Repeat the lines from the line with "for each request" to the line with "Prebuild in AWS" in the listing below, keeping both end lines and adding nothing.

Dataset extract START

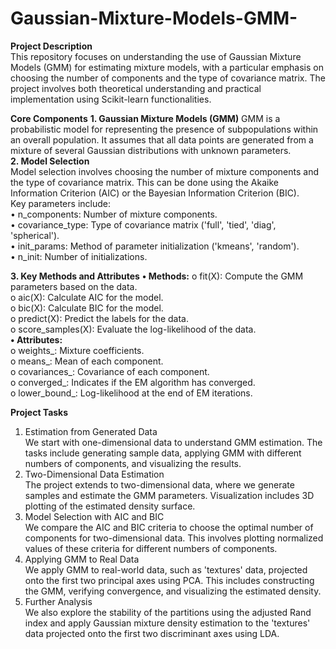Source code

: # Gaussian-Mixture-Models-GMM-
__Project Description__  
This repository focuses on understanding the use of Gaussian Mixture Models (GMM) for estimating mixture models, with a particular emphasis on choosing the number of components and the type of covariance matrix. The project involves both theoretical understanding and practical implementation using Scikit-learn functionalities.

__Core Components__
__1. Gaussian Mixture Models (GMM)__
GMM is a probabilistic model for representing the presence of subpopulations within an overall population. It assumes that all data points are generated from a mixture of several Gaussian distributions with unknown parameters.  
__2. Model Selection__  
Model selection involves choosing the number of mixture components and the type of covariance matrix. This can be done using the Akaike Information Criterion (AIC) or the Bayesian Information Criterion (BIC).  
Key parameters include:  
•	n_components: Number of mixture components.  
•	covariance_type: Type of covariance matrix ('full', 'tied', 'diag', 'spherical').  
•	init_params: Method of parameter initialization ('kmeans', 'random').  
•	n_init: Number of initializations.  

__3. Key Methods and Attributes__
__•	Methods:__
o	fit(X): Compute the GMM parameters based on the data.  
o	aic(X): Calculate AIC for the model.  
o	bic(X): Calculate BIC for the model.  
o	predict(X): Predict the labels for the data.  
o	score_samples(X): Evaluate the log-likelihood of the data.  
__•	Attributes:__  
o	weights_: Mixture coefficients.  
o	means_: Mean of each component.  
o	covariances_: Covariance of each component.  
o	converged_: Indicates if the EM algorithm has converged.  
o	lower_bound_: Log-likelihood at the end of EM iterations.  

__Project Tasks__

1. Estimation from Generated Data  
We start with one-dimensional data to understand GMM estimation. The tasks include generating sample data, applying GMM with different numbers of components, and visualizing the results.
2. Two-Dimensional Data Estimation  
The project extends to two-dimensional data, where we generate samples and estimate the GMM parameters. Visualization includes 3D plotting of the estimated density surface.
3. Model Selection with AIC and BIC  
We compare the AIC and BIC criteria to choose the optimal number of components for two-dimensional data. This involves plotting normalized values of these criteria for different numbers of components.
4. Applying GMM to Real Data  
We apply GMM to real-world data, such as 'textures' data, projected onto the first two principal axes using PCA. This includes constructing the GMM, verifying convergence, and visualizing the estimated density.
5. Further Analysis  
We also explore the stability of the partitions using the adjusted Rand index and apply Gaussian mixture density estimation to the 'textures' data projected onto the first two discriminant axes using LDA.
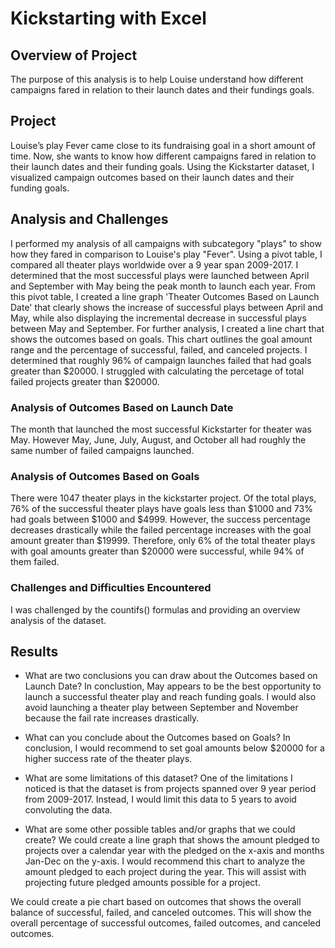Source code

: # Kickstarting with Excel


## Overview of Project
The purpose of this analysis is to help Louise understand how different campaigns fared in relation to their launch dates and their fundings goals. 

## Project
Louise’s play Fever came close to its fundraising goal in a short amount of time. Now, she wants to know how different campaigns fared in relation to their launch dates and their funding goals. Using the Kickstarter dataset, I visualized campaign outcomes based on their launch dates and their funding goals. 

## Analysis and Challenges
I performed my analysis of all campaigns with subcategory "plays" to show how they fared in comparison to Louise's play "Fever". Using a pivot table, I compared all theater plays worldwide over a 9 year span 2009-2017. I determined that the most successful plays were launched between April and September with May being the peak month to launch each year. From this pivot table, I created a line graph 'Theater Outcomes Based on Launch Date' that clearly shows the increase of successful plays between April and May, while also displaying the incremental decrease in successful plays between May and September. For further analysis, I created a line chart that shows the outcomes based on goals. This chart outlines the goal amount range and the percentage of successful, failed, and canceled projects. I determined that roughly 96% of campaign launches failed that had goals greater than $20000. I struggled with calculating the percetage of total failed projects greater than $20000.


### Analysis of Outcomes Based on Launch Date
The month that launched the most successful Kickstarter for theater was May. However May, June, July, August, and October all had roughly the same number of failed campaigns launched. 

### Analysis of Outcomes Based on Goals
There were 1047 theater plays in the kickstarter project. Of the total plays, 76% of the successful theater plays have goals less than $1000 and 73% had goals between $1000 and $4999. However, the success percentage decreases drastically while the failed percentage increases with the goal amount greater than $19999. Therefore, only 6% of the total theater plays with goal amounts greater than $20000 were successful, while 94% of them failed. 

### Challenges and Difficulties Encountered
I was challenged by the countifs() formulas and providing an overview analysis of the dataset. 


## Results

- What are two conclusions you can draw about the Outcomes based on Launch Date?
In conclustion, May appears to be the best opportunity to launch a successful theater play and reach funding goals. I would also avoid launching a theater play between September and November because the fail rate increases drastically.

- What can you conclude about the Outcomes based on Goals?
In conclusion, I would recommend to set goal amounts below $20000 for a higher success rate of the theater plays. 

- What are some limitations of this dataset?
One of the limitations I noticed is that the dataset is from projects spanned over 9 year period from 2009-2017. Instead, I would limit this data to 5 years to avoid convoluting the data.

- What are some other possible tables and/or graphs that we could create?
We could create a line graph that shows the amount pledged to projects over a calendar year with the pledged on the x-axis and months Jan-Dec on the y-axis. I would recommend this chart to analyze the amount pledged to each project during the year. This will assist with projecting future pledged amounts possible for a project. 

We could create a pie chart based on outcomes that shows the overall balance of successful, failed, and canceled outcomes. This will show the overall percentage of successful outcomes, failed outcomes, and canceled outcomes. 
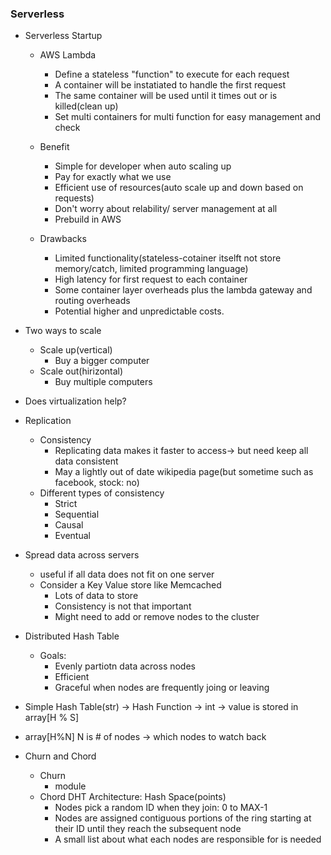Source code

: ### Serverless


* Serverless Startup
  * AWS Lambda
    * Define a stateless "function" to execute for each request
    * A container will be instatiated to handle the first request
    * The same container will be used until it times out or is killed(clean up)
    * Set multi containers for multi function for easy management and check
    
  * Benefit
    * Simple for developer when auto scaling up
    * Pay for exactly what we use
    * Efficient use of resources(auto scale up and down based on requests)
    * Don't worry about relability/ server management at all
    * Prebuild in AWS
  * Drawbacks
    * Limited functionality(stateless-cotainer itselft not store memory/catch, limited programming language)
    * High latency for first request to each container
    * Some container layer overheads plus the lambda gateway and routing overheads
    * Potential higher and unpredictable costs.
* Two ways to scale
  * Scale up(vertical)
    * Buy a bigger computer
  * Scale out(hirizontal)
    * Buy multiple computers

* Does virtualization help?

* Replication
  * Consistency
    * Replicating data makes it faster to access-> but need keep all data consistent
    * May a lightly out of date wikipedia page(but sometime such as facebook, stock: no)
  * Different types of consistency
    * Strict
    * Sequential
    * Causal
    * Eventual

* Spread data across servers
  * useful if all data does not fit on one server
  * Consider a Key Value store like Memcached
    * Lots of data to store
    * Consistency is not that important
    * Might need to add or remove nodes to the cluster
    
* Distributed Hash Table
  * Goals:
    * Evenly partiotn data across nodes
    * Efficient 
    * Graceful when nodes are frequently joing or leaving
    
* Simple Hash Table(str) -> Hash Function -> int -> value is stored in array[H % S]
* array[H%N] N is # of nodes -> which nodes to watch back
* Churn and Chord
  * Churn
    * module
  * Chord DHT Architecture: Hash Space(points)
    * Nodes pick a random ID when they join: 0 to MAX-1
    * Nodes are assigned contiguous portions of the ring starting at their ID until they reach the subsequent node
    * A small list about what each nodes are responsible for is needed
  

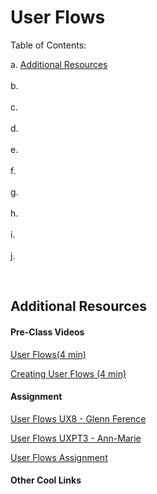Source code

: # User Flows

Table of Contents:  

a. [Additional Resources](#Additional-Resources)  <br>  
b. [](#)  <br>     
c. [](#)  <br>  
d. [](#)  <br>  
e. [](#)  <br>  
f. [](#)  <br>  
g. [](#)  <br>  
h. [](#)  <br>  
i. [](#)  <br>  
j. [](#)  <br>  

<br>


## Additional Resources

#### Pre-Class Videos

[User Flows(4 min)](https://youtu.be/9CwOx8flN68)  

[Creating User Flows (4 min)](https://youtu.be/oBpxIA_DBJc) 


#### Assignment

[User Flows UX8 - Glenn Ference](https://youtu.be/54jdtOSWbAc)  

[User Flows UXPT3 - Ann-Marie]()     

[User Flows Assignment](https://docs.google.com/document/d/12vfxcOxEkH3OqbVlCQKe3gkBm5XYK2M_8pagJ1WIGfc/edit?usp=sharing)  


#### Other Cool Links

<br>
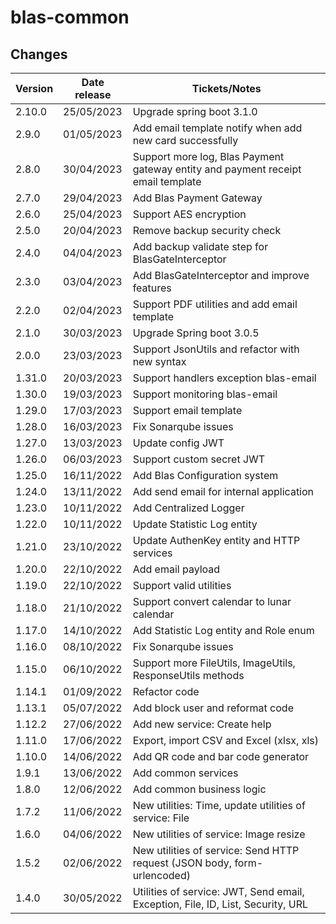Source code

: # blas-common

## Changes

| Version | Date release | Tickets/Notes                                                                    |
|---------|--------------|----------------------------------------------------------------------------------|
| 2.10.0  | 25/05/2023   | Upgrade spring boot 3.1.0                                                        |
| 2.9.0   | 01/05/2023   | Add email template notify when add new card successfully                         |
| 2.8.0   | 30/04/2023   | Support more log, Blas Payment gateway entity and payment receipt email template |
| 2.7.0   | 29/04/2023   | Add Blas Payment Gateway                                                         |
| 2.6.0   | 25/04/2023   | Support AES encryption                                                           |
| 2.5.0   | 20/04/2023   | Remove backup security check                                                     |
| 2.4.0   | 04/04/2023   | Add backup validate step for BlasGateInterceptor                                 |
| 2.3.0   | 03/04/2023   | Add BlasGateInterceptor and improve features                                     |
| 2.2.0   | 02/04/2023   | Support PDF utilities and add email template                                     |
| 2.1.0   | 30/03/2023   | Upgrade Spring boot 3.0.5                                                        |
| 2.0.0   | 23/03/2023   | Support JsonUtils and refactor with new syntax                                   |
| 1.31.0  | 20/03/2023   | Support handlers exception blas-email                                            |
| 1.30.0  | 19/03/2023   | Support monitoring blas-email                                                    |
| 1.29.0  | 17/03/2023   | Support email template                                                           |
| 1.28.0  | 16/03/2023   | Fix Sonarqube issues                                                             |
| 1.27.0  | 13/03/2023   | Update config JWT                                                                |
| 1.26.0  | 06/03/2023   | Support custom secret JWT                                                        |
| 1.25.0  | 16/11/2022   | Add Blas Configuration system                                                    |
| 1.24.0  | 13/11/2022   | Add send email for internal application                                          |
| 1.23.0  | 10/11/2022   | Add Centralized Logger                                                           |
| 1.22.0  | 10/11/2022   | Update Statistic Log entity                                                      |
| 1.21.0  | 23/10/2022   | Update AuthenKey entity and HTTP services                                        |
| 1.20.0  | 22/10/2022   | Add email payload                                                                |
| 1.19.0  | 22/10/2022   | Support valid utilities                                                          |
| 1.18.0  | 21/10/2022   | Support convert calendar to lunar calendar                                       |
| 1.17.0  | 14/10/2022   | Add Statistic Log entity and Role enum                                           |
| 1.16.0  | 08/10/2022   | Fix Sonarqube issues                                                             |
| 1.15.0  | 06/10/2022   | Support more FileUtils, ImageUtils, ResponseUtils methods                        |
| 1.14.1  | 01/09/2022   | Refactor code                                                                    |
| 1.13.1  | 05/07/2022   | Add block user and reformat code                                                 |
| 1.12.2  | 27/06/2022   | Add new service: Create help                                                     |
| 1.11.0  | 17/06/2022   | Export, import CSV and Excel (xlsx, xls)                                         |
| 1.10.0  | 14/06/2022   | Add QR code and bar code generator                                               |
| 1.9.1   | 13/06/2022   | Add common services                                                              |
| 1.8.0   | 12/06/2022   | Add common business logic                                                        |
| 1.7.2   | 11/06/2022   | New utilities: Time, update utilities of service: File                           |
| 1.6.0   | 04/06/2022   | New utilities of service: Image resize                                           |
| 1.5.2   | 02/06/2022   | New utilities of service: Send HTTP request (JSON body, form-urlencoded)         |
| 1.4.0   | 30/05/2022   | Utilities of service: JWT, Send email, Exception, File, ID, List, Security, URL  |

Dataset extract END

» Solution below:
    * Define a stateless "function" to execute for each request
    * A container will be instatiated to handle the first request
    * The same container will be used until it times out or is killed(clean up)
    * Set multi containers for multi function for easy management and check
    
  * Benefit
    * Simple for developer when auto scaling up
    * Pay for exactly what we use
    * Efficient use of resources(auto scale up and down based on requests)
    * Don't worry about relability/ server management at all
    * Prebuild in AWS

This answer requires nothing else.